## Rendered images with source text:

Content starts

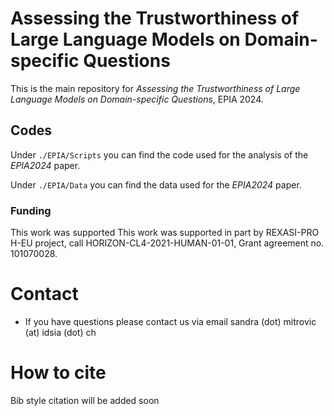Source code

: # Assessing the Trustworthiness of Large Language Models on Domain-specific Questions
This is the main repository for *Assessing the Trustworthiness of Large Language Models on Domain-specific Questions*, EPIA 2024. 

<!--  and relative papers. -->

## Codes
Under `./EPIA/Scripts` you can find the code used for the analysis of the <em>EPIA2024</em> paper.

Under `./EPIA/Data` you can find the data used for the <em>EPIA2024</em> paper.

<!--  We use python 3.8 and the requirements in `./code/Latest/requirements.txt`; follow the README.md under the `./code/Latest` to install and run the models.  -->


<!--  # Description  -->
<!--  The dataset is composed of two different data files: -->
<!--  Human evaluation ... -->



### Funding
This work was supported This work was supported in part by REXASI-PRO H-EU project, call HORIZON-CL4-2021-HUMAN-01-01, Grant agreement no. 101070028.

# Contact

- If you have questions please contact us via email sandra (dot) mitrovic (at) idsia (dot) ch
<!--  - Questions or problems with the code? Just open an ISSUE, we will do our best to answer you as soon as possible :) -->
<!--  - For more information about us visit our site https://idsia-robotics.github.io/ -->

# How to cite
Bib style citation will be added soon
<!--  If you use this dataset please cite it using the following bib -->
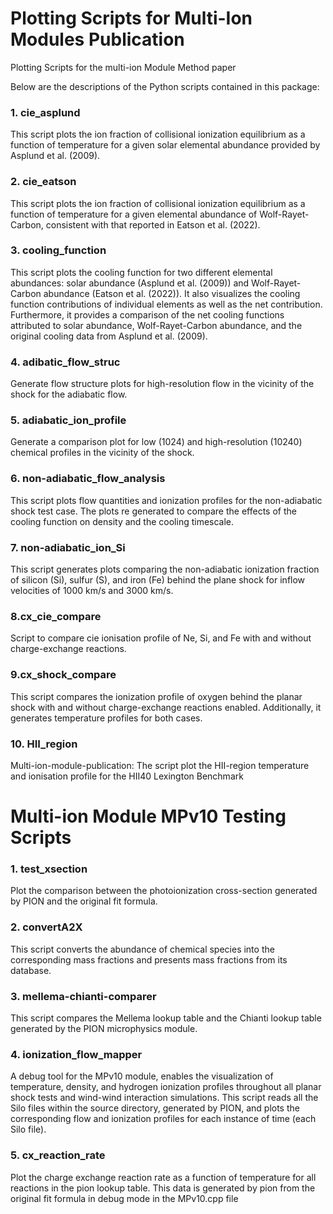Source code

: # Plotting Scripts for Multi-Ion Modules Publication #
Plotting Scripts for the multi-ion Module Method paper

Below are the descriptions of the Python scripts contained in this package: 

### 1. cie_asplund
This script plots the ion fraction of collisional ionization equilibrium
as a function of temperature for a given solar elemental abundance 
provided by Asplund et al. (2009).

### 2. cie_eatson
This script plots the ion fraction of collisional ionization equilibrium 
as a function of temperature for a given elemental abundance of 
Wolf-Rayet-Carbon, consistent with that reported in Eatson et al. (2022).

### 3. cooling_function
This script plots the cooling function for two different elemental 
abundances: solar abundance (Asplund et al. (2009)) and Wolf-Rayet-Carbon 
abundance (Eatson et al. (2022)). It also visualizes the cooling function 
contributions of individual elements as well as the net contribution. 
Furthermore, it provides a comparison of the net cooling functions attributed
to solar abundance, Wolf-Rayet-Carbon abundance, and the original cooling 
data from Asplund et al. (2009).

### 4. adibatic_flow_struc
Generate flow structure plots for high-resolution flow in the vicinity of 
the shock for the adiabatic flow.

### 5. adiabatic_ion_profile
Generate a comparison plot for low (1024) and high-resolution (10240) chemical profiles in 
the vicinity of the shock.

### 6. non-adiabatic_flow_analysis
This script plots flow quantities and ionization profiles for the 
non-adiabatic shock test case. The plots re generated to compare the effects 
of the cooling function on density and the cooling timescale.

### 7. non-adiabatic_ion_Si
This script generates plots comparing the non-adiabatic ionization fraction
of silicon (Si), sulfur (S), and iron (Fe) behind the plane shock for inflow 
velocities of 1000 km/s and 3000 km/s.

### 8.cx_cie_compare
Script to compare cie ionisation profile of Ne, Si, and Fe with and 
without charge-exchange reactions.

### 9.cx_shock_compare
This script compares the ionization profile of oxygen behind the planar shock
with and without charge-exchange reactions enabled. Additionally, it generates
temperature profiles for both cases.

### 10. HII_region
Multi-ion-module-publication: The script plot the HII-region temperature and
ionisation profile for the HII40 Lexington Benchmark

# Multi-ion Module MPv10 Testing Scripts #

### 1. test_xsection
Plot the comparison between the photoionization cross-section generated by PION
and the original fit formula.

### 2. convertA2X
This script converts the abundance of chemical species into the corresponding 
mass fractions and presents mass fractions from its database.

### 3. mellema-chianti-comparer
This script compares the Mellema lookup table and the Chianti lookup table
generated by the PION microphysics module.

### 4. ionization_flow_mapper
A debug tool for the MPv10 module, enables the visualization of temperature, 
density, and hydrogen ionization profiles throughout all planar shock tests and 
wind-wind interaction simulations. This script reads all the Silo files within the 
source directory, generated by PION, and plots the corresponding flow and 
ionization profiles for each instance of time (each Silo file).

### 5. cx_reaction_rate
Plot the charge exchange reaction rate as a function of temperature for 
all reactions in the pion lookup table. This data is generated by pion from the
original fit formula in debug mode in the MPv10.cpp file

Content ends

## Work item:
Extract each line holding the word "original" from the records.

## Your solution:
to solar abundance, Wolf-Rayet-Carbon abundance, and the original cooling 
and the original fit formula.
original fit formula in debug mode in the MPv10.cpp file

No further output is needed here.